Requirement: Your answer should hold every line of the records below that contains the string "róla".

(Stored dataset items)
- - -

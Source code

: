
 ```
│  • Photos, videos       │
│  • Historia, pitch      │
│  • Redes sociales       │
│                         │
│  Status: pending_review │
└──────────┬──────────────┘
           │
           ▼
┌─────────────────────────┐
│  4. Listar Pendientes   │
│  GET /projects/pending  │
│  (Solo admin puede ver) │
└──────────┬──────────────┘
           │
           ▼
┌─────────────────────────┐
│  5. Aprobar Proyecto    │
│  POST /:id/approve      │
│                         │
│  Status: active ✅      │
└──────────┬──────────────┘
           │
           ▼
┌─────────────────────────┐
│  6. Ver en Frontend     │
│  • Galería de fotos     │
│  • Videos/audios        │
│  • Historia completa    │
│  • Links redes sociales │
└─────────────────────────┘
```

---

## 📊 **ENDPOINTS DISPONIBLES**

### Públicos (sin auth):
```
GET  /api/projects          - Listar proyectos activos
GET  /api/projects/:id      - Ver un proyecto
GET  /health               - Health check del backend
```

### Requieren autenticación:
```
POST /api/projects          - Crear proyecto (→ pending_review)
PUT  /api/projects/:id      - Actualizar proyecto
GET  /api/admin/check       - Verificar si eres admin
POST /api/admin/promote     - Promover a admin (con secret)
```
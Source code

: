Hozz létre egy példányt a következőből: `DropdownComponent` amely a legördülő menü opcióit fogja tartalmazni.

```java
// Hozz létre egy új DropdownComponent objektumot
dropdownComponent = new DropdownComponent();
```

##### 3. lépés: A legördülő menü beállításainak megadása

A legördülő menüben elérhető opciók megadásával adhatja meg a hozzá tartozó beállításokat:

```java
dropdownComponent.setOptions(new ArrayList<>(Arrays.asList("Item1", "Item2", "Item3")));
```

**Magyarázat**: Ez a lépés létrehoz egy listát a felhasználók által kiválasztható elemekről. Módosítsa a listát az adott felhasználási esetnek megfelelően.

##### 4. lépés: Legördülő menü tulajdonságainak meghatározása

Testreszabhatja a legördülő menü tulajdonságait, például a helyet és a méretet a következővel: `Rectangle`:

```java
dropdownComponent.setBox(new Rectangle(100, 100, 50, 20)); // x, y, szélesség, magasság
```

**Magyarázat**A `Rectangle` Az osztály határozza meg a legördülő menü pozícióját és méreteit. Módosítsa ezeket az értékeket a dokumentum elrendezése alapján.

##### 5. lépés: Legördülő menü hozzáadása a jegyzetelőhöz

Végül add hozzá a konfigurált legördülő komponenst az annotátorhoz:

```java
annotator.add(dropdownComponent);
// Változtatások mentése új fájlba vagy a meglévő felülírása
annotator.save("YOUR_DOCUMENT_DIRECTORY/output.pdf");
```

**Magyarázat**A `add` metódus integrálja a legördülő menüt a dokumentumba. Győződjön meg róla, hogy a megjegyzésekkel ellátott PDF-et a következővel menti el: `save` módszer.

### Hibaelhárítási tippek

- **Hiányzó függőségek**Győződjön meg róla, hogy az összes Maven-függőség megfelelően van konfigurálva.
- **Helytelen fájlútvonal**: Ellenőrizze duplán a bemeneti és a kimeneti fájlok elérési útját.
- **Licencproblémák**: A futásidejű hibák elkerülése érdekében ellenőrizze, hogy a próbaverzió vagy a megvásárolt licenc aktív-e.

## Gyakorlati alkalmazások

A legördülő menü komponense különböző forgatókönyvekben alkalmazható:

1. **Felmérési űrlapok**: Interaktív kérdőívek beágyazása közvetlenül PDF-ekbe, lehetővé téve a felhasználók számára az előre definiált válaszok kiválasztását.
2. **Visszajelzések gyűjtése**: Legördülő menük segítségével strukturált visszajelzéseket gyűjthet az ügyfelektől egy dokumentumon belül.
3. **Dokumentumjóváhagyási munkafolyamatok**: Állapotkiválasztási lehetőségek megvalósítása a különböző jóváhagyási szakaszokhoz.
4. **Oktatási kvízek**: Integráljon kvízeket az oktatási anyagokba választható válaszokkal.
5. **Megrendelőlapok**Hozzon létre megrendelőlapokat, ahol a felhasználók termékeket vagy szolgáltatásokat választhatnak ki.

- - -

Written answer:
**Magyarázat**A `add` metódus integrálja a legördülő menüt a dokumentumba. Győződjön meg róla, hogy a megjegyzésekkel ellátott PDF-et a következővel menti el: `save` módszer.
- **Hiányzó függőségek**Győződjön meg róla, hogy az összes Maven-függőség megfelelően van konfigurálva.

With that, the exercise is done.